In what may be considered an attempt to reach younger Americans, the U.S. National Republican Senatorial Committee (NRSC) has released a video game. When the first reports of this video game surfaced, first person shooter fans thought of a Call of Duty type game with a GOP led assault against terrorists, or maybe even a game where players could go hunting with Dick Cheney. However, the game released was a letdown to many video game enthusiasts. Instead of a state of the art game for the Playstation or Xbox, the game released was an 8-bit, browser-based creation that slightly resembles the 1980’s Super Mario Bros.
The game, Giopi: 2014 Mission Majority, follows Giopi (GOP), a headband wearing elephant, attempting to help the Republicans take the Senate back, on the way to defeating President Barak Obama’s regime. Throughout the game, the player guides Giopi to jump on red tape bound paperwork called Taxers. These Taxers wander back and forth just waiting for Giopi to jump on them, sending the Republican enemies to their death while spouting Democratic “mudslinging” phrases. Phrases like, “There’s not even a smudge of corruption,” flow each time the 8-bit elephant jumps on one of the Taxers. There are even sound bites from Obama that are thrown in randomly when the Taxers die at the feet of the digital pachyderm.
In a Variety report, the NRSC said that the 2014 Senate candidates from the GOP look to be the strongest in decades. The video game is intended as a fun approach to raise awareness. This is one of many ways the NRSC is trying to spread the word about the strongest party candidates in decades.
While the NRSC appears proud of Giopi: 2014 Mission Majority, critics, mainly video game enthusiasts has called the game rubbish. Many of the game players, both Republican and Democrat, have found the game comical. Not just in the cheesiness of the 1980’s era 8-bit graphics, but by the overbearing GOP propaganda crammed into the game. One drawback for Democrats wanting to play the game, a player must log-in through either an e-mail login, Google Plus or Facebook account. This may open up players for an email inbox full of NRSC propaganda.
It is unknown exactly how much the NRSC spent in development of Giopi: 2014 Mission Majority. Brad Dayspring, spokesman for the NRSC, is anticipating a impressive return on the investment. Dayspring told The Weekly Standard that they are anticipating a positive revenue return through merchandising, which is likely the next piece of the Giopi push coming next.

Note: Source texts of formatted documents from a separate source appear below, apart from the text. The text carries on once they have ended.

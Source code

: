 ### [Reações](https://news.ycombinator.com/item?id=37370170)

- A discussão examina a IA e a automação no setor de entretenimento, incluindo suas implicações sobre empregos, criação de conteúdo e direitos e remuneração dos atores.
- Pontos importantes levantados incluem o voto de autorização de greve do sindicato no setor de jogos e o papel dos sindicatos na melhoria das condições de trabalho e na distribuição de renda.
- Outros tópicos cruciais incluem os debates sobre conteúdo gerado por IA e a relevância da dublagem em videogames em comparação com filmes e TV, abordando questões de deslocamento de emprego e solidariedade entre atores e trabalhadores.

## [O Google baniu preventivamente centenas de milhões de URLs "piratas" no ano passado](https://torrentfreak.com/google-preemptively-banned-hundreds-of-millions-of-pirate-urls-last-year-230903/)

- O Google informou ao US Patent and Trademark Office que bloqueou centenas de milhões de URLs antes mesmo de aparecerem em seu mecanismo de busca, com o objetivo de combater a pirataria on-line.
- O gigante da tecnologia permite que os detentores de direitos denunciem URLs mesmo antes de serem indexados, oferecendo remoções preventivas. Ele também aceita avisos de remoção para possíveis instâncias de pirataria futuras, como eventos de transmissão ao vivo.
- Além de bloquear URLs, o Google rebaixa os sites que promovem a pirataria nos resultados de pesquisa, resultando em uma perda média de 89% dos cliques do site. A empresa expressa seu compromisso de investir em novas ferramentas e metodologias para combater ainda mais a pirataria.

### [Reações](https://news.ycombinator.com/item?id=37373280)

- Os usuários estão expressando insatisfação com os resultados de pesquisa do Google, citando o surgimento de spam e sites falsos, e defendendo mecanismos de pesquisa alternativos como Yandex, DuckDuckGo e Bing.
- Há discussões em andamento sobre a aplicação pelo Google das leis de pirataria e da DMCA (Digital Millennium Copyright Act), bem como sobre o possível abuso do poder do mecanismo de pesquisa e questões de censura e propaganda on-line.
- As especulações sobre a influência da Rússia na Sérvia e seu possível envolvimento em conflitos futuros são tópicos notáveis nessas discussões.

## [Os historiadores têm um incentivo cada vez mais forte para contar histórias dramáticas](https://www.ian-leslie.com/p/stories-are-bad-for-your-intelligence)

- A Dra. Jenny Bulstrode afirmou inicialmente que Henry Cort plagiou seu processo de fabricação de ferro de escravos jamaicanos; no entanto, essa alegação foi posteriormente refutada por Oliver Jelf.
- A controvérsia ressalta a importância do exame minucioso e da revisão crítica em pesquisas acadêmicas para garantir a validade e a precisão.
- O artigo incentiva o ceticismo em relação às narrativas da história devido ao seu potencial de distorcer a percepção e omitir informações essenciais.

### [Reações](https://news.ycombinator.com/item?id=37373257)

So game players potentially will be able to show their love of Giopi with t-shirts, hats and other items, funding the GOP.
This is not the first time politics have jumped into the video game arena. It is, however, being received as one of the worst political based games ever created. The Daily Beast reports that Giopi: 2014 Mission Majority falls somewhere between the game that you bomb kids in Gaza and the less than amusing mobile phone game, Flappy Bird.
Other than pushing the GOP’s depiction of taxation being the enemy, the video game from the NRSC offers little to make a true policy statement. All the game really does is reaffirm Republican gamers commitment to the GOP, or force Democrats who want to play the archaically designed game to give their emails or social network information to the NRSC.